* _Data entries_
####################
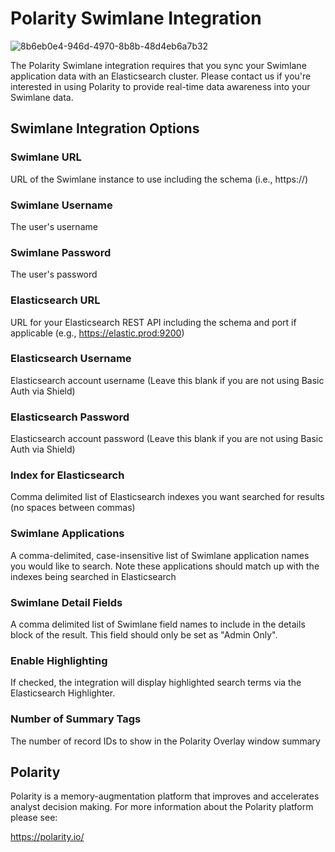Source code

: # Polarity Swimlane Integration

![8b6eb0e4-946d-4970-8b8b-48d4eb6a7b32](https://user-images.githubusercontent.com/306319/52977525-87096c80-339b-11e9-89a1-fd0abbef0550.GIF)

The Polarity Swimlane integration requires that you sync your Swimlane application data with an Elasticsearch cluster.
Please contact us if you're interested in using Polarity to provide real-time data awareness into your Swimlane data.

## Swimlane Integration Options

### Swimlane URL

URL of the Swimlane instance to use including the schema (i.e., https://)

### Swimlane Username

The user's username

### Swimlane Password

The user's password

### Elasticsearch URL

URL for your Elasticsearch REST API including the schema and port if applicable (e.g., https://elastic.prod:9200)

### Elasticsearch Username

Elasticsearch account username (Leave this blank if you are not using Basic Auth via Shield)

### Elasticsearch Password

Elasticsearch account password (Leave this blank if you are not using Basic Auth via Shield)

### Index for Elasticsearch

Comma delimited list of Elasticsearch indexes you want searched for results (no spaces between commas)

### Swimlane Applications

A comma-delimited, case-insensitive list of Swimlane application names you would like to search.  Note these applications should match up with the indexes being searched in Elasticsearch

### Swimlane Detail Fields

A comma delimited list of Swimlane field names to include in the details block of the result. This field should only be set as "Admin Only".

### Enable Highlighting

If checked, the integration will display highlighted search terms via the Elasticsearch Highlighter.

### Number of Summary Tags

The number of record IDs to show in the Polarity Overlay window summary

## Polarity

Polarity is a memory-augmentation platform that improves and accelerates analyst decision making.  For more information about the Polarity platform please see:

https://polarity.io/
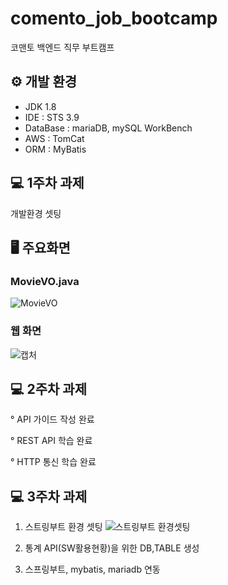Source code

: # comento_job_bootcamp
코맨토 백엔드 직무 부트캠프


## ⚙ 개발 환경

- JDK 1.8
- IDE : STS 3.9
- DataBase : mariaDB, mySQL WorkBench
- AWS : TomCat
- ORM : MyBatis

## 💻 1주차 과제

개발환경 셋팅

## 🖥 주요화면

### MovieVO.java
![MovieVO](https://github.com/ByeongGwan99/comento_job_bootcamp/assets/132625721/a7750c61-f9c4-4d87-b5b3-cf9fb96a3f80)

### 웹 화면
![캡처](https://github.com/ByeongGwan99/comento_job_bootcamp/assets/132625721/434ba045-b32f-45c0-b7da-493b74fd01e5)

## 💻 2주차 과제

° API 가이드 작성 완료

° REST API 학습 완료

° HTTP 통신 학습 완료

## 💻 3주차 과제

1) 스트링부트 환경 셋팅
  ![스트링부트 환경셋팅](https://github.com/ByeongGwan99/comento_job_bootcamp/assets/132625721/cd9b6886-feec-4bf2-aa8a-bba8c1aced79) 

3) 통계 API(SW활용현황)을 위한 DB,TABLE 생성

4) 스프링부트, mybatis, mariadb 연동
   
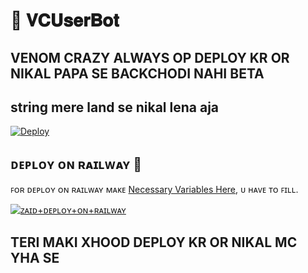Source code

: # 📀 𝐕𝐂𝐔𝐬𝐞𝐫𝐁𝐨𝐭

## VENOM CRAZY ALWAYS OP DEPLOY KR OR NIKAL PAPA SE BACKCHODI NAHI BETA


## string mere land se nikal lena aja

[![Deploy](https://www.herokucdn.com/deploy/button.svg)](https://heroku.com/deploy?template=https://github.com/VENOMxCRAZY9/VCUserBot)

## ᴅᴇᴘʟᴏʏ ᴏɴ ʀᴀɪʟᴡᴀʏ 🚄
ꜰᴏʀ ᴅᴇᴘʟᴏʏ ᴏɴ ʀᴀɪʟᴡᴀʏ ᴍᴀᴋᴇ [Necessary Variables Here](https://github.com/VENOMxCRAZY9/VCUserBot), ᴜ ʜᴀᴠᴇ ᴛᴏ ꜰɪʟʟ.

[![ᴢᴀɪᴅ+ᴅᴇᴘʟᴏʏ+ᴏɴ+ʀᴀɪʟᴡᴀʏ](https://railway.app/button.svg)](https://railway.app/new/template?template=https://github.com/VENOMxCRAZY9/VCUserBotC&envs=API_ID,API_HASH,HNDLR,SESSION,SUDO_USERS)

## TERI MAKI XHOOD DEPLOY KR OR NIKAL MC YHA SE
####################
Start at the line that contains "## 💻 2주차 과제" and retype every line through the end of the entries above, both ends included. Exclude all pictures.

* _Response area_
## 💻 2주차 과제

° API 가이드 작성 완료

° REST API 학습 완료

° HTTP 통신 학습 완료

## 💻 3주차 과제

1) 스트링부트 환경 셋팅
  ![스트링부트 환경셋팅](https://github.com/ByeongGwan99/comento_job_bootcamp/assets/132625721/cd9b6886-feec-4bf2-aa8a-bba8c1aced79) 

3) 통계 API(SW활용현황)을 위한 DB,TABLE 생성

4) 스프링부트, mybatis, mariadb 연동
   
Source code

: # 📀 𝐕𝐂𝐔𝐬𝐞𝐫𝐁𝐨𝐭

## VENOM CRAZY ALWAYS OP DEPLOY KR OR NIKAL PAPA SE BACKCHODI NAHI BETA


## string mere land se nikal lena aja

[![Deploy](https://www.herokucdn.com/deploy/button.svg)](https://heroku.com/deploy?template=https://github.com/VENOMxCRAZY9/VCUserBot)

## ᴅᴇᴘʟᴏʏ ᴏɴ ʀᴀɪʟᴡᴀʏ 🚄
ꜰᴏʀ ᴅᴇᴘʟᴏʏ ᴏɴ ʀᴀɪʟᴡᴀʏ ᴍᴀᴋᴇ [Necessary Variables Here](https://github.com/VENOMxCRAZY9/VCUserBot), ᴜ ʜᴀᴠᴇ ᴛᴏ ꜰɪʟʟ.

[![ᴢᴀɪᴅ+ᴅᴇᴘʟᴏʏ+ᴏɴ+ʀᴀɪʟᴡᴀʏ](https://railway.app/button.svg)](https://railway.app/new/template?template=https://github.com/VENOMxCRAZY9/VCUserBotC&envs=API_ID,API_HASH,HNDLR,SESSION,SUDO_USERS)

## TERI MAKI XHOOD DEPLOY KR OR NIKAL MC YHA SE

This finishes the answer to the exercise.